Central bank digital currencies (CBDCs) will complement cryptocurrencies rather than compete with them, according to strategists and fund managers. Most probably, nations would promote their own CBDCs and sideline cryptocurrencies.
CBDCS Will Complement Cryptocurrencies Not Compete
In an interview series on digital currencies on the Reuters Global Markets Forum over the past week, strategists and fund managers are of the view that central bank digital currencies will complement cryptocurrencies rather than compete with them.
For instance, Meltem Demirors, chief strategy officer at CoinShares, said:
“Central bank digital currencies (CBDCs) are structurally no different than fiat, and they are very much complementary to crypto, not competitive.”
Similarly, Kevin Kelly, head of global macro strategy at digital asset research firm Delphi Digital, said CBDCs can aid crypto markets by bridging the gap between fiat and DeFi.
On the other hand, Vytautas Zabulis, managing director at digital asset trading solutions company H-Finance, is of the view that CBDCs will likely provide the preferred means for making digital payments without killing cryptocurrencies.
However, Todd Cipperman, managing principal at Cipperman Compliance Services, said it was still possible that nations would promote their own CBDCs and sideline cryptocurrencies:
“Could the United States government create its own U.S. digital currency and say we believe in crypto, but only this crypto?
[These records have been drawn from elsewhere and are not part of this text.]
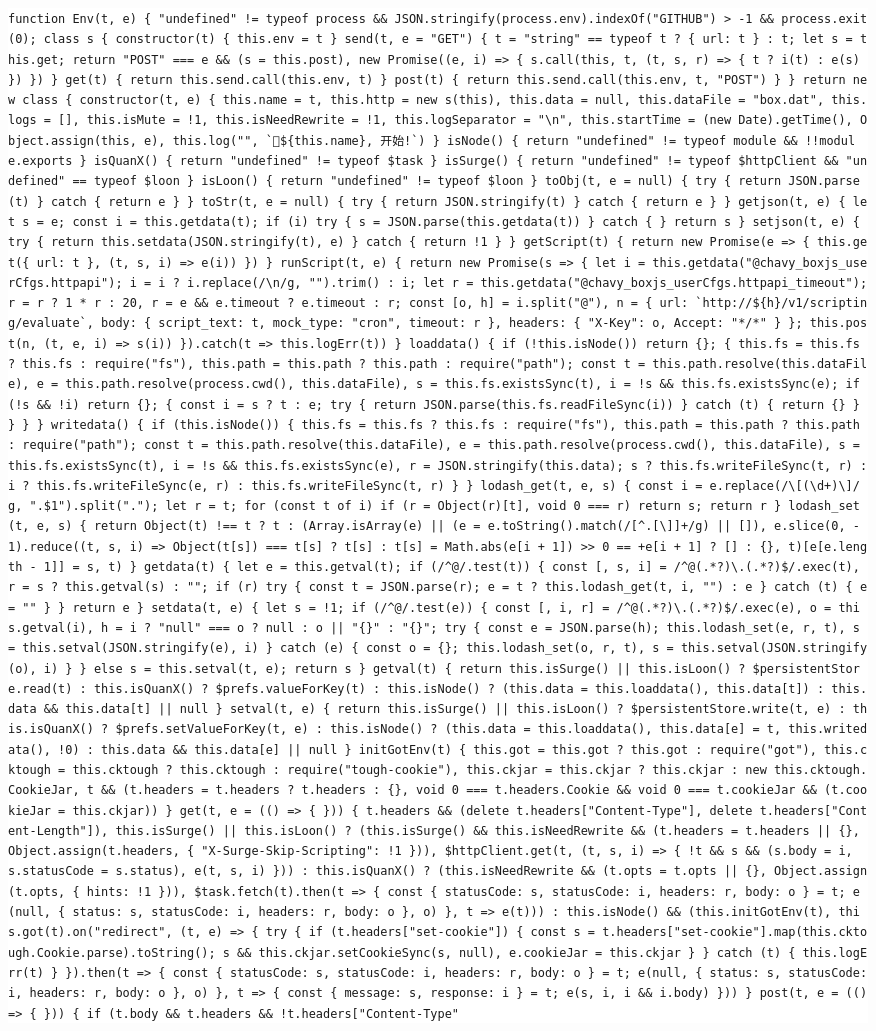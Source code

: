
 ```
function Env(t, e) { "undefined" != typeof process && JSON.stringify(process.env).indexOf("GITHUB") > -1 && process.exit(0); class s { constructor(t) { this.env = t } send(t, e = "GET") { t = "string" == typeof t ? { url: t } : t; let s = this.get; return "POST" === e && (s = this.post), new Promise((e, i) => { s.call(this, t, (t, s, r) => { t ? i(t) : e(s) }) }) } get(t) { return this.send.call(this.env, t) } post(t) { return this.send.call(this.env, t, "POST") } } return new class { constructor(t, e) { this.name = t, this.http = new s(this), this.data = null, this.dataFile = "box.dat", this.logs = [], this.isMute = !1, this.isNeedRewrite = !1, this.logSeparator = "\n", this.startTime = (new Date).getTime(), Object.assign(this, e), this.log("", `🔔${this.name}, 开始!`) } isNode() { return "undefined" != typeof module && !!module.exports } isQuanX() { return "undefined" != typeof $task } isSurge() { return "undefined" != typeof $httpClient && "undefined" == typeof $loon } isLoon() { return "undefined" != typeof $loon } toObj(t, e = null) { try { return JSON.parse(t) } catch { return e } } toStr(t, e = null) { try { return JSON.stringify(t) } catch { return e } } getjson(t, e) { let s = e; const i = this.getdata(t); if (i) try { s = JSON.parse(this.getdata(t)) } catch { } return s } setjson(t, e) { try { return this.setdata(JSON.stringify(t), e) } catch { return !1 } } getScript(t) { return new Promise(e => { this.get({ url: t }, (t, s, i) => e(i)) }) } runScript(t, e) { return new Promise(s => { let i = this.getdata("@chavy_boxjs_userCfgs.httpapi"); i = i ? i.replace(/\n/g, "").trim() : i; let r = this.getdata("@chavy_boxjs_userCfgs.httpapi_timeout"); r = r ? 1 * r : 20, r = e && e.timeout ? e.timeout : r; const [o, h] = i.split("@"), n = { url: `http://${h}/v1/scripting/evaluate`, body: { script_text: t, mock_type: "cron", timeout: r }, headers: { "X-Key": o, Accept: "*/*" } }; this.post(n, (t, e, i) => s(i)) }).catch(t => this.logErr(t)) } loaddata() { if (!this.isNode()) return {}; { this.fs = this.fs ? this.fs : require("fs"), this.path = this.path ? this.path : require("path"); const t = this.path.resolve(this.dataFile), e = this.path.resolve(process.cwd(), this.dataFile), s = this.fs.existsSync(t), i = !s && this.fs.existsSync(e); if (!s && !i) return {}; { const i = s ? t : e; try { return JSON.parse(this.fs.readFileSync(i)) } catch (t) { return {} } } } } writedata() { if (this.isNode()) { this.fs = this.fs ? this.fs : require("fs"), this.path = this.path ? this.path : require("path"); const t = this.path.resolve(this.dataFile), e = this.path.resolve(process.cwd(), this.dataFile), s = this.fs.existsSync(t), i = !s && this.fs.existsSync(e), r = JSON.stringify(this.data); s ? this.fs.writeFileSync(t, r) : i ? this.fs.writeFileSync(e, r) : this.fs.writeFileSync(t, r) } } lodash_get(t, e, s) { const i = e.replace(/\[(\d+)\]/g, ".$1").split("."); let r = t; for (const t of i) if (r = Object(r)[t], void 0 === r) return s; return r } lodash_set(t, e, s) { return Object(t) !== t ? t : (Array.isArray(e) || (e = e.toString().match(/[^.[\]]+/g) || []), e.slice(0, -1).reduce((t, s, i) => Object(t[s]) === t[s] ? t[s] : t[s] = Math.abs(e[i + 1]) >> 0 == +e[i + 1] ? [] : {}, t)[e[e.length - 1]] = s, t) } getdata(t) { let e = this.getval(t); if (/^@/.test(t)) { const [, s, i] = /^@(.*?)\.(.*?)$/.exec(t), r = s ? this.getval(s) : ""; if (r) try { const t = JSON.parse(r); e = t ? this.lodash_get(t, i, "") : e } catch (t) { e = "" } } return e } setdata(t, e) { let s = !1; if (/^@/.test(e)) { const [, i, r] = /^@(.*?)\.(.*?)$/.exec(e), o = this.getval(i), h = i ? "null" === o ? null : o || "{}" : "{}"; try { const e = JSON.parse(h); this.lodash_set(e, r, t), s = this.setval(JSON.stringify(e), i) } catch (e) { const o = {}; this.lodash_set(o, r, t), s = this.setval(JSON.stringify(o), i) } } else s = this.setval(t, e); return s } getval(t) { return this.isSurge() || this.isLoon() ? $persistentStore.read(t) : this.isQuanX() ? $prefs.valueForKey(t) : this.isNode() ? (this.data = this.loaddata(), this.data[t]) : this.data && this.data[t] || null } setval(t, e) { return this.isSurge() || this.isLoon() ? $persistentStore.write(t, e) : this.isQuanX() ? $prefs.setValueForKey(t, e) : this.isNode() ? (this.data = this.loaddata(), this.data[e] = t, this.writedata(), !0) : this.data && this.data[e] || null } initGotEnv(t) { this.got = this.got ? this.got : require("got"), this.cktough = this.cktough ? this.cktough : require("tough-cookie"), this.ckjar = this.ckjar ? this.ckjar : new this.cktough.CookieJar, t && (t.headers = t.headers ? t.headers : {}, void 0 === t.headers.Cookie && void 0 === t.cookieJar && (t.cookieJar = this.ckjar)) } get(t, e = (() => { })) { t.headers && (delete t.headers["Content-Type"], delete t.headers["Content-Length"]), this.isSurge() || this.isLoon() ? (this.isSurge() && this.isNeedRewrite && (t.headers = t.headers || {}, Object.assign(t.headers, { "X-Surge-Skip-Scripting": !1 })), $httpClient.get(t, (t, s, i) => { !t && s && (s.body = i, s.statusCode = s.status), e(t, s, i) })) : this.isQuanX() ? (this.isNeedRewrite && (t.opts = t.opts || {}, Object.assign(t.opts, { hints: !1 })), $task.fetch(t).then(t => { const { statusCode: s, statusCode: i, headers: r, body: o } = t; e(null, { status: s, statusCode: i, headers: r, body: o }, o) }, t => e(t))) : this.isNode() && (this.initGotEnv(t), this.got(t).on("redirect", (t, e) => { try { if (t.headers["set-cookie"]) { const s = t.headers["set-cookie"].map(this.cktough.Cookie.parse).toString(); s && this.ckjar.setCookieSync(s, null), e.cookieJar = this.ckjar } } catch (t) { this.logErr(t) } }).then(t => { const { statusCode: s, statusCode: i, headers: r, body: o } = t; e(null, { status: s, statusCode: i, headers: r, body: o }, o) }, t => { const { message: s, response: i } = t; e(s, i, i && i.body) })) } post(t, e = (() => { })) { if (t.body && t.headers && !t.headers["Content-Type"
```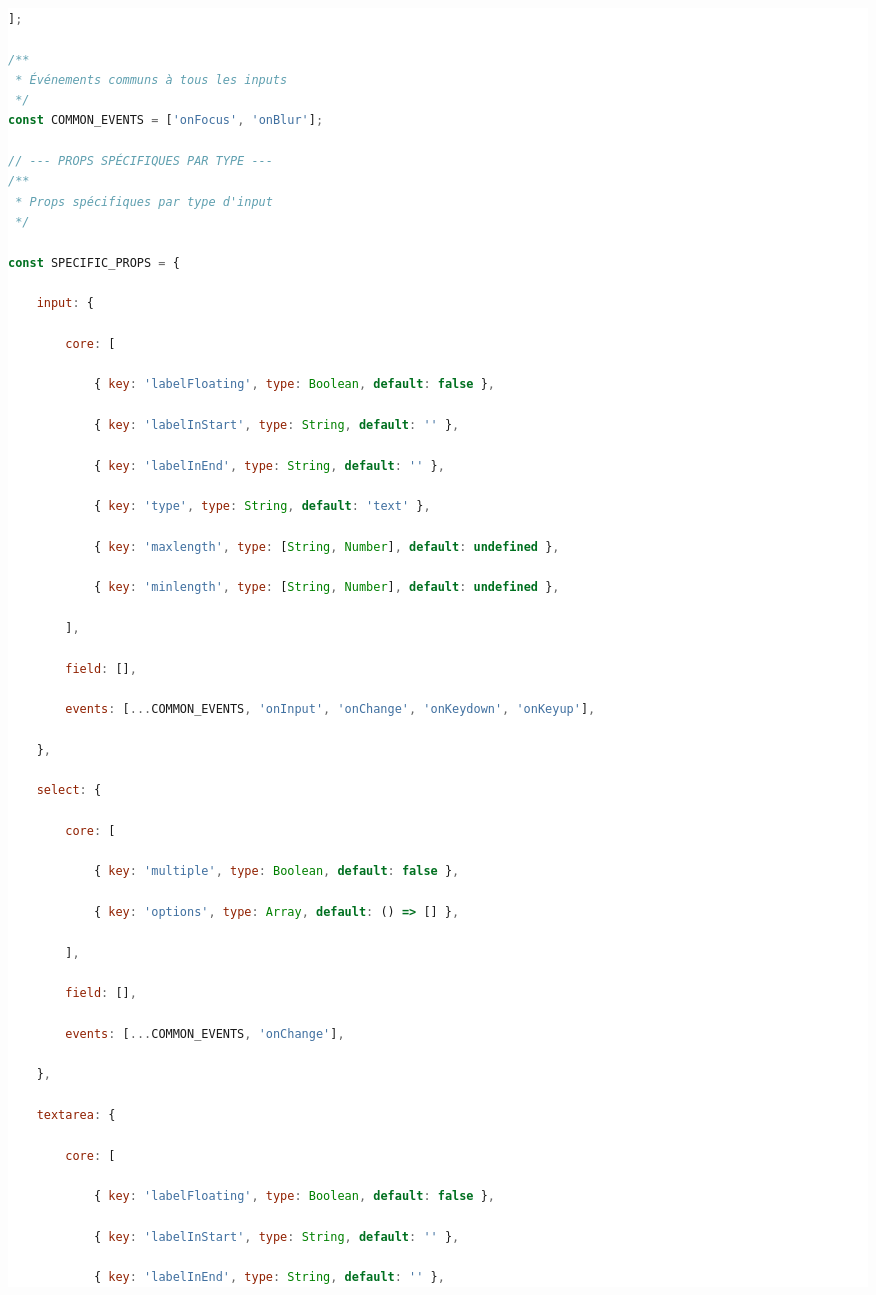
 ```js
];

/**
 * Événements communs à tous les inputs
 */
const COMMON_EVENTS = ['onFocus', 'onBlur'];

// --- PROPS SPÉCIFIQUES PAR TYPE ---
/**
 * Props spécifiques par type d'input
 */

const SPECIFIC_PROPS = {

    input: {

        core: [

            { key: 'labelFloating', type: Boolean, default: false },

            { key: 'labelInStart', type: String, default: '' },

            { key: 'labelInEnd', type: String, default: '' },

            { key: 'type', type: String, default: 'text' },

            { key: 'maxlength', type: [String, Number], default: undefined },

            { key: 'minlength', type: [String, Number], default: undefined },

        ],

        field: [],

        events: [...COMMON_EVENTS, 'onInput', 'onChange', 'onKeydown', 'onKeyup'],

    },

    select: {

        core: [

            { key: 'multiple', type: Boolean, default: false },

            { key: 'options', type: Array, default: () => [] },

        ],

        field: [],

        events: [...COMMON_EVENTS, 'onChange'],

    },

    textarea: {

        core: [

            { key: 'labelFloating', type: Boolean, default: false },

            { key: 'labelInStart', type: String, default: '' },

            { key: 'labelInEnd', type: String, default: '' },
```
Sure, I think that could absolutely happen.”
While Everett Millman, a crypto analyst at Gainesville Coins Inc., said as long as there is interoperability between CBDCs and the existing infrastructure of crypto there will be a middle ground where both can coexist.
U.S. Congress Discussion on CBDCs
On 15th June, The House Fintech Task Force held an interview series about the future of central bank digital currencies, appearing more receptive to crypto in general.
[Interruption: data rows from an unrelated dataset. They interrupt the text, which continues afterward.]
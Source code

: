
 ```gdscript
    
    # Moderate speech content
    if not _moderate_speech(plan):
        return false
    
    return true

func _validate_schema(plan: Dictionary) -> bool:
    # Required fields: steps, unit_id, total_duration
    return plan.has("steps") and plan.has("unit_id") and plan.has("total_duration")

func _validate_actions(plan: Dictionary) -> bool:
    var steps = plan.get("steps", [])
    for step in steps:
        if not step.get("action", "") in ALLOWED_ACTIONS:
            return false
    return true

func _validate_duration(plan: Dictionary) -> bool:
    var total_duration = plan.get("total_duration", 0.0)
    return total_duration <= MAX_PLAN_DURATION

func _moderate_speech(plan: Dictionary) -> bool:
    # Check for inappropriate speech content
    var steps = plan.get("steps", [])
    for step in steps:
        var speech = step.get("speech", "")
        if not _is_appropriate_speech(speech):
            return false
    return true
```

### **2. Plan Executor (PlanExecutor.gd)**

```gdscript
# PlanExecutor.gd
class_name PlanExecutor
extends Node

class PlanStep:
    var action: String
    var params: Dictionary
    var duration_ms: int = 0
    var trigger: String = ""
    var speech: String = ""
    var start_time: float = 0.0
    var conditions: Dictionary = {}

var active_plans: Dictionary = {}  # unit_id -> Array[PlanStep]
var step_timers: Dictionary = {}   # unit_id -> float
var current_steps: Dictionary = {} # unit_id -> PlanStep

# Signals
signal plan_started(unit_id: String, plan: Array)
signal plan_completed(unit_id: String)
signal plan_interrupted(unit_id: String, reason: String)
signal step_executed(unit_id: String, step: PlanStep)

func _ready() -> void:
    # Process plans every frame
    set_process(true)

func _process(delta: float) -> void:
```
Focusing on the particular challenges of a CBDC, Chair Maxine Waters (D-CA) spoke on more ambitious plans on crypto regulation.
At the same time, the discussion before the House highlighted many more details of a potential CBDC that would actually hold up progress. Privacy and financial inclusion were at the forefront of the discussion with Task force chairman Stephen Lynch (D-MA) phrasing it as a recurring objective.